Piecing together the jigsaw of son’s Friends Provident shares
Q&A: Policyholders received shares in insurer when it demutualised in 2001
Friends Provident shares were worth 229 pence sterling when the insurer floated in 2001.
My son passed away last April. He had share in Friends Provident – all five of them! I do not have a certificate. I eventually found out that these shares were offloaded by Aviva but nobody seems to know to whom. I am told they are worth £25 but if Aviva did have these shares, what would they be valued at? I feel there is a piece of the jigsaw missing and am intrigued.
Ms W.C., email
It sounds like your son had a policy back in the day with the Friends Provident which was a mutually owned insurer.
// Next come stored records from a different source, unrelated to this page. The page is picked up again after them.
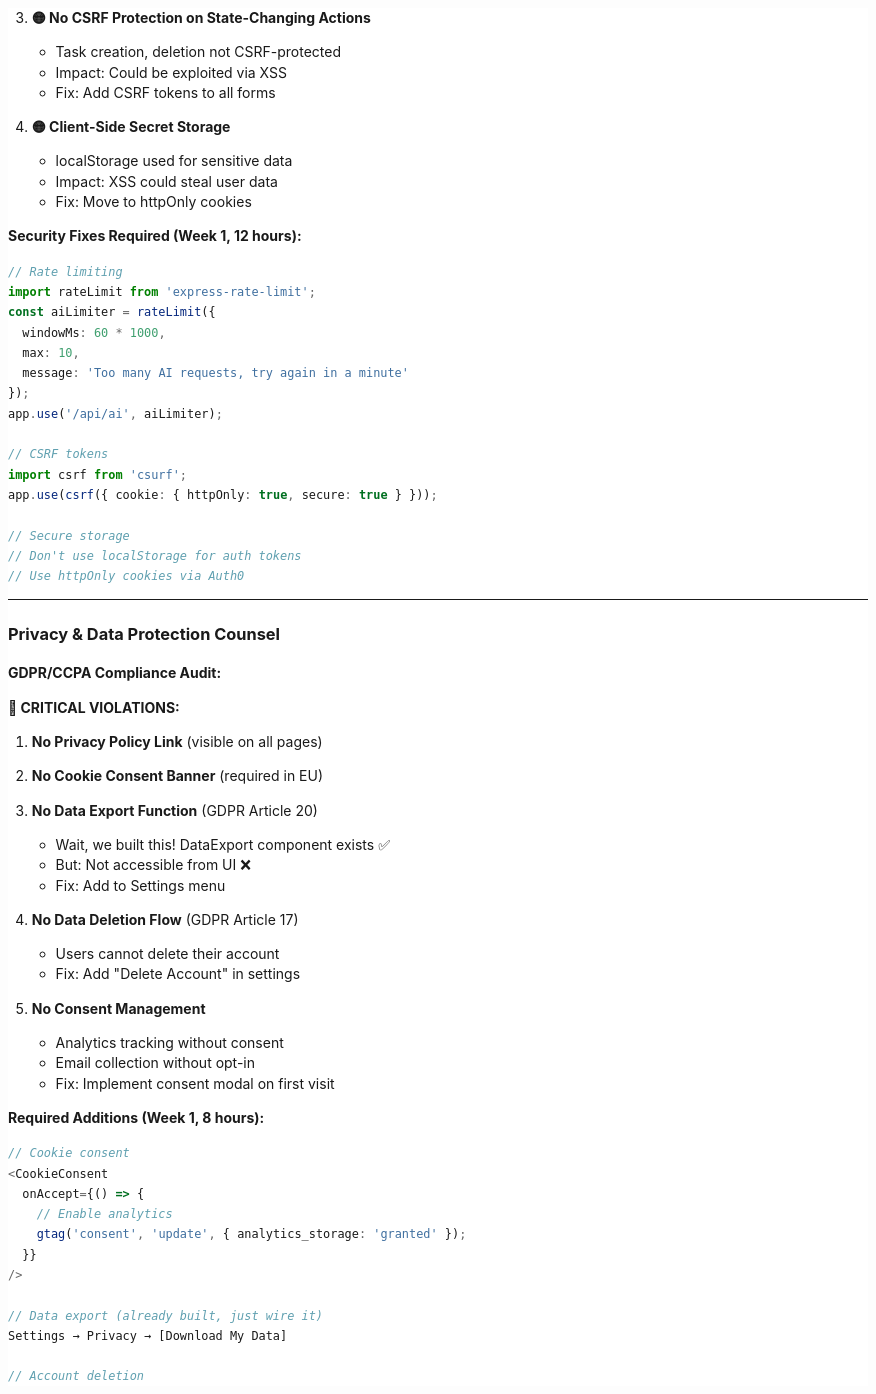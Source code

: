 3. **🟡 No CSRF Protection on State-Changing Actions**
   - Task creation, deletion not CSRF-protected
   - Impact: Could be exploited via XSS
   - Fix: Add CSRF tokens to all forms

4. **🟡 Client-Side Secret Storage**
   - localStorage used for sensitive data
   - Impact: XSS could steal user data
   - Fix: Move to httpOnly cookies

**Security Fixes Required (Week 1, 12 hours):**
```typescript
// Rate limiting
import rateLimit from 'express-rate-limit';
const aiLimiter = rateLimit({
  windowMs: 60 * 1000,
  max: 10,
  message: 'Too many AI requests, try again in a minute'
});
app.use('/api/ai', aiLimiter);

// CSRF tokens
import csrf from 'csurf';
app.use(csrf({ cookie: { httpOnly: true, secure: true } }));

// Secure storage
// Don't use localStorage for auth tokens
// Use httpOnly cookies via Auth0
```

---

### **Privacy & Data Protection Counsel**

**GDPR/CCPA Compliance Audit:**

**🔴 CRITICAL VIOLATIONS:**

1. **No Privacy Policy Link** (visible on all pages)
2. **No Cookie Consent Banner** (required in EU)
3. **No Data Export Function** (GDPR Article 20)
   - Wait, we built this! DataExport component exists ✅
   - But: Not accessible from UI ❌
   - Fix: Add to Settings menu

4. **No Data Deletion Flow** (GDPR Article 17)
   - Users cannot delete their account
   - Fix: Add "Delete Account" in settings

5. **No Consent Management**
   - Analytics tracking without consent
   - Email collection without opt-in
   - Fix: Implement consent modal on first visit

**Required Additions (Week 1, 8 hours):**
```typescript
// Cookie consent
<CookieConsent
  onAccept={() => {
    // Enable analytics
    gtag('consent', 'update', { analytics_storage: 'granted' });
  }}
/>

// Data export (already built, just wire it)
Settings → Privacy → [Download My Data]

// Account deletion
```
When it decided to demutualise and become a listed company on the stock exchange – as was all the rage at the time in 2001 – it gave its members (people like your son who had policies with it) shares in the new listed company.
Apparently those shares were worth 229 pence sterling when they floated. Eight years later they were bought by a listed investment company called Resolution in an all-share deal. Friends Provident shareholders got 0.9 of a Resolution share for every Friends Provident share they owned so your son would now have owned 4.5 Resolution shares.
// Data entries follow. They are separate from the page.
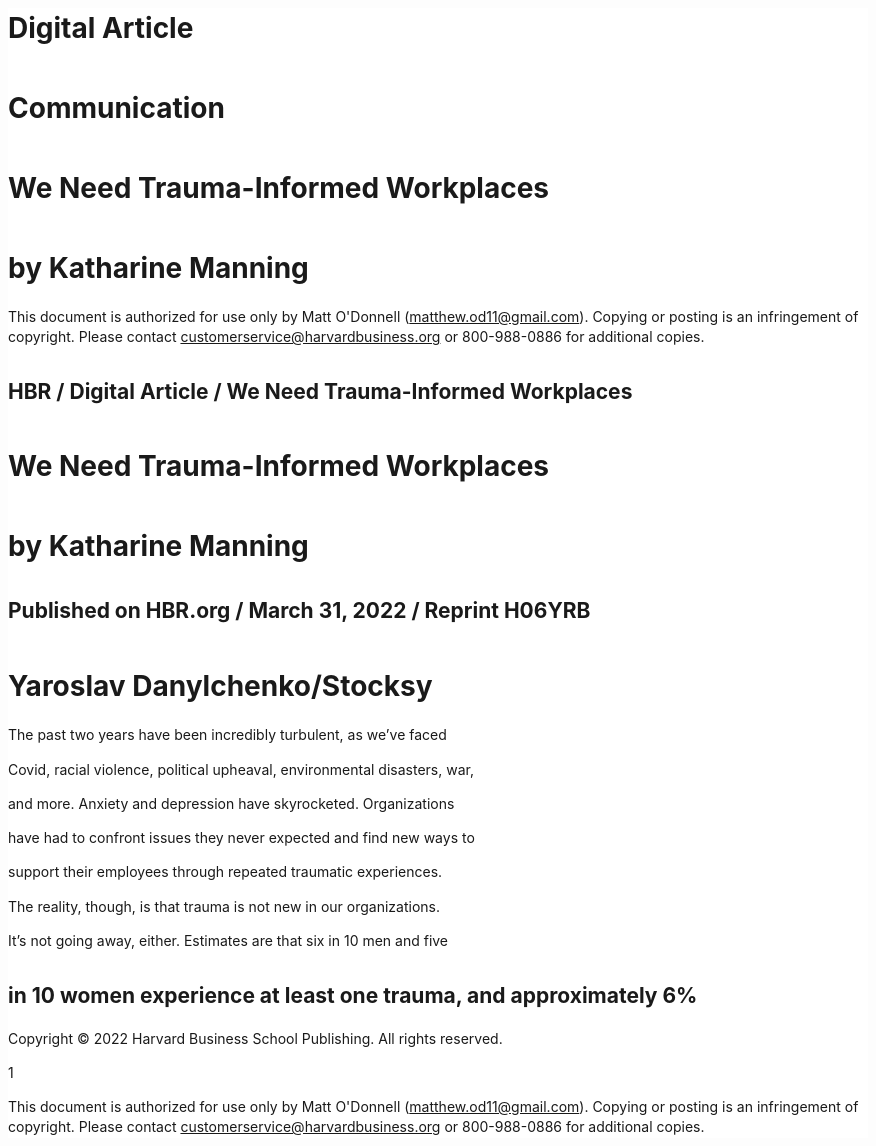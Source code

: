 # Digital Article

# Communication

# We Need Trauma-Informed Workplaces

# by Katharine Manning

This document is authorized for use only by Matt O'Donnell (matthew.od11@gmail.com). Copying or posting is an infringement of copyright. Please contact customerservice@harvardbusiness.org or 800-988-0886 for additional copies.

## HBR / Digital Article / We Need Trauma-Informed Workplaces

# We Need Trauma-Informed Workplaces

# by Katharine Manning

## Published on HBR.org / March 31, 2022 / Reprint H06YRB

# Yaroslav Danylchenko/Stocksy

The past two years have been incredibly turbulent, as we’ve faced

Covid, racial violence, political upheaval, environmental disasters, war,

and more. Anxiety and depression have skyrocketed. Organizations

have had to confront issues they never expected and find new ways to

support their employees through repeated traumatic experiences.

The reality, though, is that trauma is not new in our organizations.

It’s not going away, either. Estimates are that six in 10 men and five

## in 10 women experience at least one trauma, and approximately 6%

Copyright © 2022 Harvard Business School Publishing. All rights reserved.

1

This document is authorized for use only by Matt O'Donnell (matthew.od11@gmail.com). Copying or posting is an infringement of copyright. Please contact customerservice@harvardbusiness.org or 800-988-0886 for additional copies.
Resolution did offer to buy small Friends Provident holdings at 79.4p sterling per share but it appears your son did not avail of this. I’m not sure what happened his half share as you cannot own half a share but it is possible he would have been paid in cash for that.
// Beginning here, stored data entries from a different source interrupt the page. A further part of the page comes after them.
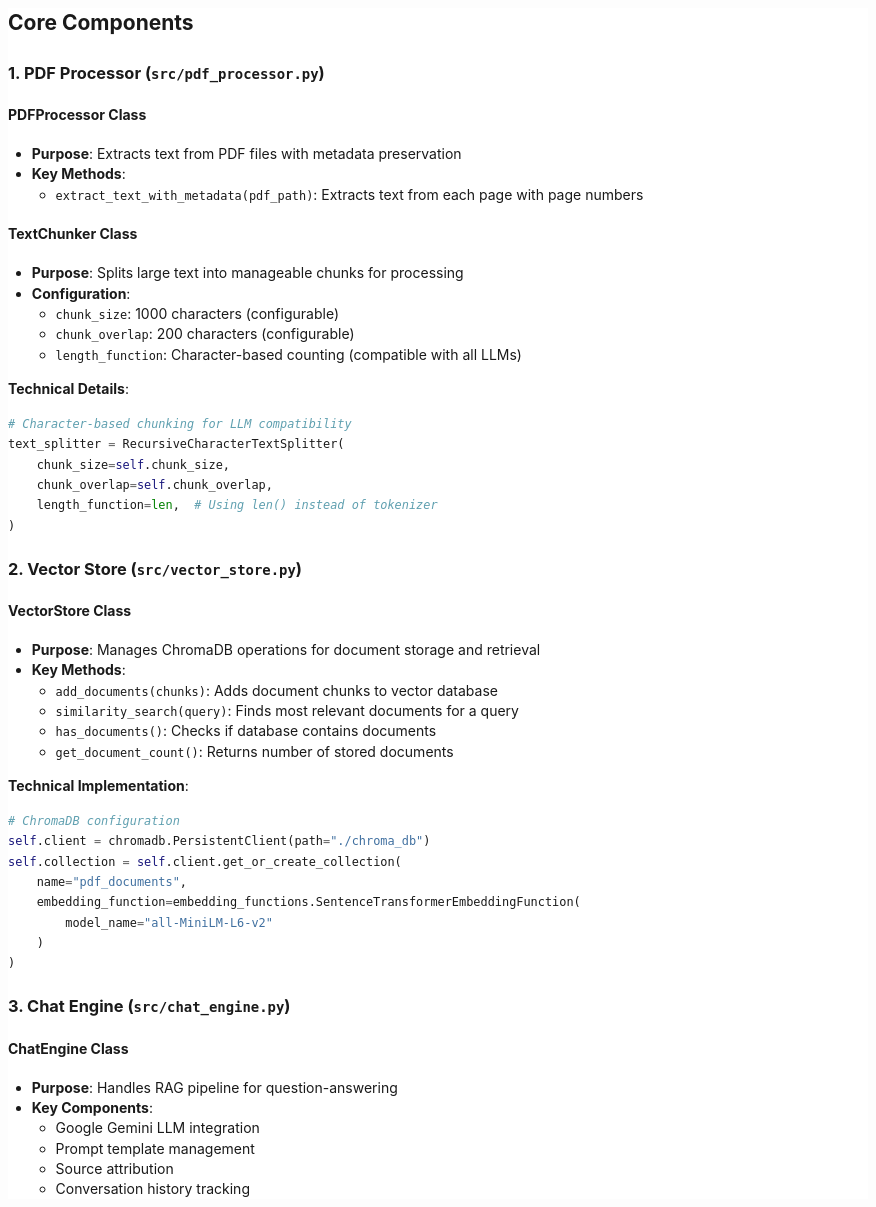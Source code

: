 ## Core Components

### 1. PDF Processor (`src/pdf_processor.py`)

#### PDFProcessor Class
- **Purpose**: Extracts text from PDF files with metadata preservation
- **Key Methods**:
  - `extract_text_with_metadata(pdf_path)`: Extracts text from each page with page numbers

#### TextChunker Class
- **Purpose**: Splits large text into manageable chunks for processing
- **Configuration**:
  - `chunk_size`: 1000 characters (configurable)
  - `chunk_overlap`: 200 characters (configurable)
  - `length_function`: Character-based counting (compatible with all LLMs)

**Technical Details**:
```python
# Character-based chunking for LLM compatibility
text_splitter = RecursiveCharacterTextSplitter(
    chunk_size=self.chunk_size,
    chunk_overlap=self.chunk_overlap,
    length_function=len,  # Using len() instead of tokenizer
)
```

### 2. Vector Store (`src/vector_store.py`)

#### VectorStore Class
- **Purpose**: Manages ChromaDB operations for document storage and retrieval
- **Key Methods**:
  - `add_documents(chunks)`: Adds document chunks to vector database
  - `similarity_search(query)`: Finds most relevant documents for a query
  - `has_documents()`: Checks if database contains documents
  - `get_document_count()`: Returns number of stored documents

**Technical Implementation**:
```python
# ChromaDB configuration
self.client = chromadb.PersistentClient(path="./chroma_db")
self.collection = self.client.get_or_create_collection(
    name="pdf_documents",
    embedding_function=embedding_functions.SentenceTransformerEmbeddingFunction(
        model_name="all-MiniLM-L6-v2"
    )
)
```

### 3. Chat Engine (`src/chat_engine.py`)

#### ChatEngine Class
- **Purpose**: Handles RAG pipeline for question-answering
- **Key Components**:
  - Google Gemini LLM integration
  - Prompt template management
  - Source attribution
  - Conversation history tracking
In 2014, Resolution was renamed Friends Life and, later that year, was bought by Aviva. It paid 0.74 of a share for each Friends Life share, so your son would now have 2.96 Aviva shares. Again, as is standard, fractions of shares from different investors were put together and sold by Aviva, with the money allocated to the investors. Your son should have received this money and should now have had two Aviva shares.
So your son’s five Friends Provident shares worth £11.45 in total when they were listed are now two Aviva shares worth, at current rates, £10, though he would also have received some money from the sale of his fractional entitlements in Resolution and Aviva.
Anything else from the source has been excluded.